Notice that this is different from pushing the leader to implement reforms. Instead, it pushes the leader to push the people to make changes, to show that they are worthy of handling democracy.
In other words, the problem in many parts of the world is that different parties have such wildly divergent goals that democracy is impossible. For example, in Syria the former president Hafez al-Assad killed about 20,000 people in a massacre in 1982 in the city of Hama. But one can’t really blame al-Assad for doing this, because those people (the Muslim Brotherhood) would have massacred him and his party if they had had the chance. Passions like these run wild throughout the Middle East, which is why the area is so difficult to deal with and why solutions that are tried never work.
The intransigency of the Palestinians on the existence of Israel is a good example of this. The Palestinian problem remains because the Palestinians aren’t interested in compromises, and they are supported in this by our clueless media. The Palestinians don’t want to settle for 50 percent, 75 percent, or even 95 percent of what they want. It has to be 100 percent, or they won’t agree to anything. But what will happen when they get their 100 percent? Will they be able to live peacefully? Of course not. They will be at each other’s throats in no time. In fact, one can see this already in the way that Hamas treated some members of al-Fatah (whom they executed ).
When people aren’t willing to make any compromises and when they are willing to resort to violence when their slightest desire is squelched, democracy hardly has a chance. If the rule is oppress or be oppressed, then there just isn’t much hope. There’s a football analogy that is useful here. It says that here in America, the squabbles between the parties basically take place between the two forty-yard lines. This is easily translated to soccer, namely that the squabbles take place in the midfield area. When a society’s political squabbles range over the entire field, then there isn’t much hope for democracy.
That is why a push for people to moderate their passions, to be willing to compromise, to renounce violence may have a chance. There are two possibilities. Either the people do become more moderate, and democracy can be installed. Or they don’t become more moderate, but the people will at least know that the problem isn’t our support for their dictator, but their own fellow countrymen, who simply can’t handle democracy. The blame would go to their neighbors and not to us.
So, let me consider some objections:
Objection 1: “What if the people become moderate but the dictator refuses to install democracy?”
Easy. Either we withdraw our support, or work behind the scenes to topple him.
Objection 2: “What if everyone becomes more moderate but one group? In Egypt, this might be the Ikhwan, the Muslim Brotherhood.”
Everyone would blame the Ikwan for their lack of democracy and not us for supporting a dictator.
Objection 3: “What if a group secretly detests moderation but pretends to be moderate, with the idea that the day democracy is installed will be the day they take over?”
Probably, the push to get people to become more moderate and more willing to compromise would take a number of years. (Mubarak has been in power for thirty years. Just think what might have been accomplished during this time if he had been urged to push the Egyptians to become more moderate.) During that time, it would take an awful lot of discipline to keep something like that secret. And as small reforms were made, everyone would get more used to the idea of living in a place where people were more moderate, so any such party would lose members over time or find it hard to recruit.

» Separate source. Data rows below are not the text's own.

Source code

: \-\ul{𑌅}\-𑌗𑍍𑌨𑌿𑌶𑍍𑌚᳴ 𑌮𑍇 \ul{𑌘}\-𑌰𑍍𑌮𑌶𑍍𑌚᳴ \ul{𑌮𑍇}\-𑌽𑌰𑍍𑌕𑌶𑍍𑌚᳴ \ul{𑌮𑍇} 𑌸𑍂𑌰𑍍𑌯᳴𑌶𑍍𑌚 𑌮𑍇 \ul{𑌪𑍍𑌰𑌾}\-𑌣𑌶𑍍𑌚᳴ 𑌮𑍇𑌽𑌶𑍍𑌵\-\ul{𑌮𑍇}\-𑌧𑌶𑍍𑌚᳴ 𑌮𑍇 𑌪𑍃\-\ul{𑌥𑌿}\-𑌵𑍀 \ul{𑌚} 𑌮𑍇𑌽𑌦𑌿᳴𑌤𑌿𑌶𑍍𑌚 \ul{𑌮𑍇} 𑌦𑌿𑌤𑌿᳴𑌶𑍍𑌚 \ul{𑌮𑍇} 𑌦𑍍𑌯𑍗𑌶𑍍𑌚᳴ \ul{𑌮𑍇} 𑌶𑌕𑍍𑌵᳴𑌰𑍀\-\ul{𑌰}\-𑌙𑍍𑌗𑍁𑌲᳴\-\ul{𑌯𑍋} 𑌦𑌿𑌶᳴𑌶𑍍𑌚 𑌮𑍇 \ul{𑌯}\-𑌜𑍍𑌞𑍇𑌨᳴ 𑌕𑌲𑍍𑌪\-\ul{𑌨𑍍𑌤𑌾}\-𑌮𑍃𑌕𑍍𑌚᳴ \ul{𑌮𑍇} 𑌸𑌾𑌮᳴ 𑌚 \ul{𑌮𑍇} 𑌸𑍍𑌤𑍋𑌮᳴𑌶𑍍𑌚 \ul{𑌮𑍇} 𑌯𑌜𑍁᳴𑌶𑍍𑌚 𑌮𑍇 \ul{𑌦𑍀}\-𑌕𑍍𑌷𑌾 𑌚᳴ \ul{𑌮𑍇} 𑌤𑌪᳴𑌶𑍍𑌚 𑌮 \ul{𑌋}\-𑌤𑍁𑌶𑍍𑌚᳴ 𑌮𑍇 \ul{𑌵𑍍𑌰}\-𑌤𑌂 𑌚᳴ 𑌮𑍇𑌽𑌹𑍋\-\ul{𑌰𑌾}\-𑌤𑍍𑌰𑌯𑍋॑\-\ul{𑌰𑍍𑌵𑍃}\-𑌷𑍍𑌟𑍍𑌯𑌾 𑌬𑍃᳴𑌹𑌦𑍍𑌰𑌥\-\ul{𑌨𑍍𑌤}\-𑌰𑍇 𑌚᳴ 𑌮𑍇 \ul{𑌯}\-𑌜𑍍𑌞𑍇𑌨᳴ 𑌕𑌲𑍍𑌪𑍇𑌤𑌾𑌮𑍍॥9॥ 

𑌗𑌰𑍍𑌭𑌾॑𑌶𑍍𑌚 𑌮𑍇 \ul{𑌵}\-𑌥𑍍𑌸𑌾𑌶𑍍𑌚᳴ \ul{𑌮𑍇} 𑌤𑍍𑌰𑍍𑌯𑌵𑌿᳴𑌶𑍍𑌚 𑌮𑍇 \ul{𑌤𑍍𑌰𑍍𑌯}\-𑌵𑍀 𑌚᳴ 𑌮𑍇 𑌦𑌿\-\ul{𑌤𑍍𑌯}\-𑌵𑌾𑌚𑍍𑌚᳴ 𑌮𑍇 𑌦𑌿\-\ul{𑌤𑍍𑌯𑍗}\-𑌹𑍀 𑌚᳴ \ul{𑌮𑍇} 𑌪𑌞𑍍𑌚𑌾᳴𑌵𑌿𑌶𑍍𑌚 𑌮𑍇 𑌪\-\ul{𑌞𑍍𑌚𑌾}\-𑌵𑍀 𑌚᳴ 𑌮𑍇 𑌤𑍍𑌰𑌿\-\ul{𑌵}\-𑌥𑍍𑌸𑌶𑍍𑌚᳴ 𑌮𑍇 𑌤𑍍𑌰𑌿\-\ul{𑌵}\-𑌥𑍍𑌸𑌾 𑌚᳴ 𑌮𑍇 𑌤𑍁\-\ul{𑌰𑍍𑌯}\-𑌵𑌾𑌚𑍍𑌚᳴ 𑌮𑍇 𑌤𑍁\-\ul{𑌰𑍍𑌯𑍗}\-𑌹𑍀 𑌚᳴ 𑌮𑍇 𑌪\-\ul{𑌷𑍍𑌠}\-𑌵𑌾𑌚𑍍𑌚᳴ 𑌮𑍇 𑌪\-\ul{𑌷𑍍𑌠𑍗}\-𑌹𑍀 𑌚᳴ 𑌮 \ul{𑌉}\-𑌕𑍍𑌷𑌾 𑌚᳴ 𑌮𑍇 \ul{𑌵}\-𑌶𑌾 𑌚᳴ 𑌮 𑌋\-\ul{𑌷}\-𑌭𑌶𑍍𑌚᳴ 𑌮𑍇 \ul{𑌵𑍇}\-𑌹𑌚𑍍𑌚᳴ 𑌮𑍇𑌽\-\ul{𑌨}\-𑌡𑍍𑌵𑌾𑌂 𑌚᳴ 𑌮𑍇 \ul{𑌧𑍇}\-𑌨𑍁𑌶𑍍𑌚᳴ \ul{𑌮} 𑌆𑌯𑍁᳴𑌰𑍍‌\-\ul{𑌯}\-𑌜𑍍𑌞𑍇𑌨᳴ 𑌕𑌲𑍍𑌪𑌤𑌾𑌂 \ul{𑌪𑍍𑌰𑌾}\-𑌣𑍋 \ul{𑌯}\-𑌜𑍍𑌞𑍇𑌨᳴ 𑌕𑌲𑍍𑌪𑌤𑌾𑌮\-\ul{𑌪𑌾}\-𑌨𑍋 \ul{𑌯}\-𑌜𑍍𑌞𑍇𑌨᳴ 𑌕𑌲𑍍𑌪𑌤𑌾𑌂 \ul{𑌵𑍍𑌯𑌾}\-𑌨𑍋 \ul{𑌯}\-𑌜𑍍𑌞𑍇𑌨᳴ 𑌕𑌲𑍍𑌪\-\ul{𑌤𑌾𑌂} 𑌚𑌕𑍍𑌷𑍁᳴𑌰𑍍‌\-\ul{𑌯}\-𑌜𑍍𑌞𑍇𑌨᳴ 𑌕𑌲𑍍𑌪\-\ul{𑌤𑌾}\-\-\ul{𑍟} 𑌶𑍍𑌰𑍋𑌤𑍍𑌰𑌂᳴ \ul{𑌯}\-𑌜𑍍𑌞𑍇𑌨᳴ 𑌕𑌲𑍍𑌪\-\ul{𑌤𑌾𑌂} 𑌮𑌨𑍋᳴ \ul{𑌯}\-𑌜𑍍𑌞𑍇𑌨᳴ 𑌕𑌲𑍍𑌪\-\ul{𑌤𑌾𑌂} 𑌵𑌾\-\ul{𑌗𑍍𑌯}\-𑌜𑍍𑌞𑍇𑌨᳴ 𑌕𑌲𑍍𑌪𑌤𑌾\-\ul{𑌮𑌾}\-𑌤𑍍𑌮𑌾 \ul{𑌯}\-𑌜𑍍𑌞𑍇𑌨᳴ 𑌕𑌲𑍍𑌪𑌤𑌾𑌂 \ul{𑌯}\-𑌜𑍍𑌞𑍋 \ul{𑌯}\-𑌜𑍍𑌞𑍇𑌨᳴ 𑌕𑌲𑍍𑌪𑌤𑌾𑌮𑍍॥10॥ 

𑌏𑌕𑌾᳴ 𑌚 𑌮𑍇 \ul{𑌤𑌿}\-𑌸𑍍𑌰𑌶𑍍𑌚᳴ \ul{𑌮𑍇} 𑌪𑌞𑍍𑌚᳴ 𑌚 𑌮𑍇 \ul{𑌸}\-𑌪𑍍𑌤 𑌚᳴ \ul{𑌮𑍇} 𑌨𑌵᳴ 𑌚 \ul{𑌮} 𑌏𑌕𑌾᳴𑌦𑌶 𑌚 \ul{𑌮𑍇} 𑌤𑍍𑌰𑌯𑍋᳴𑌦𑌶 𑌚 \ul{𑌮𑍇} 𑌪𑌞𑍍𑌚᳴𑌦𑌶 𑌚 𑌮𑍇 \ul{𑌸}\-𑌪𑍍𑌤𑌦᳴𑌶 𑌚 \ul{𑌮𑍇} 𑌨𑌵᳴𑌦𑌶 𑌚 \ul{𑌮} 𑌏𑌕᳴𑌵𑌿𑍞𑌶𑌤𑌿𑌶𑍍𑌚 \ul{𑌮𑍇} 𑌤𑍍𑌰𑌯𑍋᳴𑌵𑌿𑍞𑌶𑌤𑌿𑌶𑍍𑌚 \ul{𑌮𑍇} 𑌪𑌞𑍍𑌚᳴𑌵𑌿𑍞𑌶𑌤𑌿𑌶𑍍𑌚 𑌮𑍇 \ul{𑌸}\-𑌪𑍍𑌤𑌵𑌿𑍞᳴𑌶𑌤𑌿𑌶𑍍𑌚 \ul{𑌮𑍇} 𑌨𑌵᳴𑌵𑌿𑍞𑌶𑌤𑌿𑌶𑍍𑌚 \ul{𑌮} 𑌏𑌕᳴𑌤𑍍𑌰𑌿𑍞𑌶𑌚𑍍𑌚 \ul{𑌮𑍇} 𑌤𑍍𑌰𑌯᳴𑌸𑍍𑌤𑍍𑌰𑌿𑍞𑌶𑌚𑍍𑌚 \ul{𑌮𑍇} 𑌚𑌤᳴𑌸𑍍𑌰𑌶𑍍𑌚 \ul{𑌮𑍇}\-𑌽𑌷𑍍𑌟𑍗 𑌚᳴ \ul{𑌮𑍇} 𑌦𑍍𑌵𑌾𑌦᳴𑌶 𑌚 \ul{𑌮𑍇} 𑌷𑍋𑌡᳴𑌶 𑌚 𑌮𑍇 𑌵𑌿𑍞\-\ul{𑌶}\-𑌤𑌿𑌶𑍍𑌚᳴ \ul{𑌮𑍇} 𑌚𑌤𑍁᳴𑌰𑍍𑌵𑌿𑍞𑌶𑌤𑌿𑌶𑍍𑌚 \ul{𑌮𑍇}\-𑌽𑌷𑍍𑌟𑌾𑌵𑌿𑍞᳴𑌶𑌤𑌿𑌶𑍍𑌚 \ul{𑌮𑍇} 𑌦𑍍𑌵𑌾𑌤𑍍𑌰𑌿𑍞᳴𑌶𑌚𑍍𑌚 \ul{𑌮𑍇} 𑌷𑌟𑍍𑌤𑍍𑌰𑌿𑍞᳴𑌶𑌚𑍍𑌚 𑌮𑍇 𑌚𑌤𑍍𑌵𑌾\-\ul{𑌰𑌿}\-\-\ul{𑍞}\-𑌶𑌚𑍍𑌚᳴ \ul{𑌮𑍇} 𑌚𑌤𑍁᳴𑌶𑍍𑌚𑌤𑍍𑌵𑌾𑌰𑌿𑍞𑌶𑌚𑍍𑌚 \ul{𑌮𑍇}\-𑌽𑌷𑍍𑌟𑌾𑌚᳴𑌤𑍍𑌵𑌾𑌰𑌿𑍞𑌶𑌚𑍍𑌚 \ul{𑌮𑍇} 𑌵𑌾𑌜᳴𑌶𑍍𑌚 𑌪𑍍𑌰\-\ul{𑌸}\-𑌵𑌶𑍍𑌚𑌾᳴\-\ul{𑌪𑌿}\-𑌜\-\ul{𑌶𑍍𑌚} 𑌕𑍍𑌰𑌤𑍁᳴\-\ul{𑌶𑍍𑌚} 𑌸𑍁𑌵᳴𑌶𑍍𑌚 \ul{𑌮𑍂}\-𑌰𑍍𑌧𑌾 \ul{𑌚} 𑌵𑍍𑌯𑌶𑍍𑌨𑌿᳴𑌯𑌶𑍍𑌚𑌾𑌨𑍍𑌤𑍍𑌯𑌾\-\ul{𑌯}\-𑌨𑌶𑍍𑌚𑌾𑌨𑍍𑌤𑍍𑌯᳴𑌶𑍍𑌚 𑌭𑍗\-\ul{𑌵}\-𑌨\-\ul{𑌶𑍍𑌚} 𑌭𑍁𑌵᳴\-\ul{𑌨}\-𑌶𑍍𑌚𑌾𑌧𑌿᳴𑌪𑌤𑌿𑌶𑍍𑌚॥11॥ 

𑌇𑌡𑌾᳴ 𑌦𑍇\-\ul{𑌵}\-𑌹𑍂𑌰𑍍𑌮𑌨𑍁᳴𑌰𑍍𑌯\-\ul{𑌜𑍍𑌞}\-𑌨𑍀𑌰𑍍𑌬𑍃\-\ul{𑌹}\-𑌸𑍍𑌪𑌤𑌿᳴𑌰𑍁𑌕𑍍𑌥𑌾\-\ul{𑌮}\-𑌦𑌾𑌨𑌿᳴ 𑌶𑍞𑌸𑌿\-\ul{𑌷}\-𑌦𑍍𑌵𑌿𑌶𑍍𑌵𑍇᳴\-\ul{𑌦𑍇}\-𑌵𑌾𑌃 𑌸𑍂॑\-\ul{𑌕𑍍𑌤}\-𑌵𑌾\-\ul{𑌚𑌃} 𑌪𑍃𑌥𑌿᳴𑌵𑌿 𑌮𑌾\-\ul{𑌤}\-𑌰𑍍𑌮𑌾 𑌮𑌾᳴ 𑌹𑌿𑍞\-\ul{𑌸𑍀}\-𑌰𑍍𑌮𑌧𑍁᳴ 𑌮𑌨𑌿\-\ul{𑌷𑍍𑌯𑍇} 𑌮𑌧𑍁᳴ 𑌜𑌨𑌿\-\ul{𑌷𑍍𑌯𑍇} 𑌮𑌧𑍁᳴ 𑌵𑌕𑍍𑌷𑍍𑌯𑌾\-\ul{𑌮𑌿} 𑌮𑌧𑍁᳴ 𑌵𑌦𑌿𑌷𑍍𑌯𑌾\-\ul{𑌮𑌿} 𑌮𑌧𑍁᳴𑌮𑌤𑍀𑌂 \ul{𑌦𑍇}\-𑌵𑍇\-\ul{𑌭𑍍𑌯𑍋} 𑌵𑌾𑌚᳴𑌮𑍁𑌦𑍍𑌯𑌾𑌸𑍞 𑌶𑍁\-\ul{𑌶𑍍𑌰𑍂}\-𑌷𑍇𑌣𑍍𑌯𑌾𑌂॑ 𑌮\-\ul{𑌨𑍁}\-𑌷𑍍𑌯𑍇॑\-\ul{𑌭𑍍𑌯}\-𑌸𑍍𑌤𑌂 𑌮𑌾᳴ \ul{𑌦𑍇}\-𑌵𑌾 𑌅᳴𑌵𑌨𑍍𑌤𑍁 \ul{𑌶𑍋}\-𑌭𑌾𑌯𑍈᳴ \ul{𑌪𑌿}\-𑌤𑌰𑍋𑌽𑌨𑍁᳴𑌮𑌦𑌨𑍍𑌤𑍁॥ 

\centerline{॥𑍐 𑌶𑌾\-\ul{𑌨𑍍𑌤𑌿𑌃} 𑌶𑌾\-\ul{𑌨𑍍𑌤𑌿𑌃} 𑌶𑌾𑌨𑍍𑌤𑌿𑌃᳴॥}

Objection 4: “You say that Mubarak says he is merely telling us what Egyptians are like, but what if he is instead a con man? He could be telling us that Egypt is a cauldron on the verge of boiling over unless he uses a strong hand to keep things under control, but maybe he is just saying that in order to keep power. He could be secretly funding the Ikhwan instead.”
Maybe, but think about what happened to his predecessor, who was assassinated. Look what happened in Iran, Gaza, and other places. In Algeria in 1991, it was widely assumed by lovers of democracy that there would be no point in having elections because they would be stolen by the reactionaries, who would then cancel all future elections.
Objection 5: “Instead of your football analogy, I prefer to use the ideas of Thomas Kuhn. Here in America we have a ‘paradigm’ – that is, a contract for governing – that we all agree on. It’s called the Constitution. Having a constitution that we all agree on is what keeps disputes between the forty-yard lines or in the midfield area. (It is like having all scientists in a given field agree on the fundamentals so they can proceed to work on other things, instead of constantly arguing over what the fundamentals are.) But in Egypt you have some people who would like Egypt to be like the West and other people who would like Egypt to be like Saudi Arabia. Maybe there are even a few people who want it to be like the old Soviet Union or the old Egypt under Nasser. Even if you get people to make compromises, it’s hard to see how you could have democracy there. What they need isn’t moderation of their demands, but a complete change in their demands.”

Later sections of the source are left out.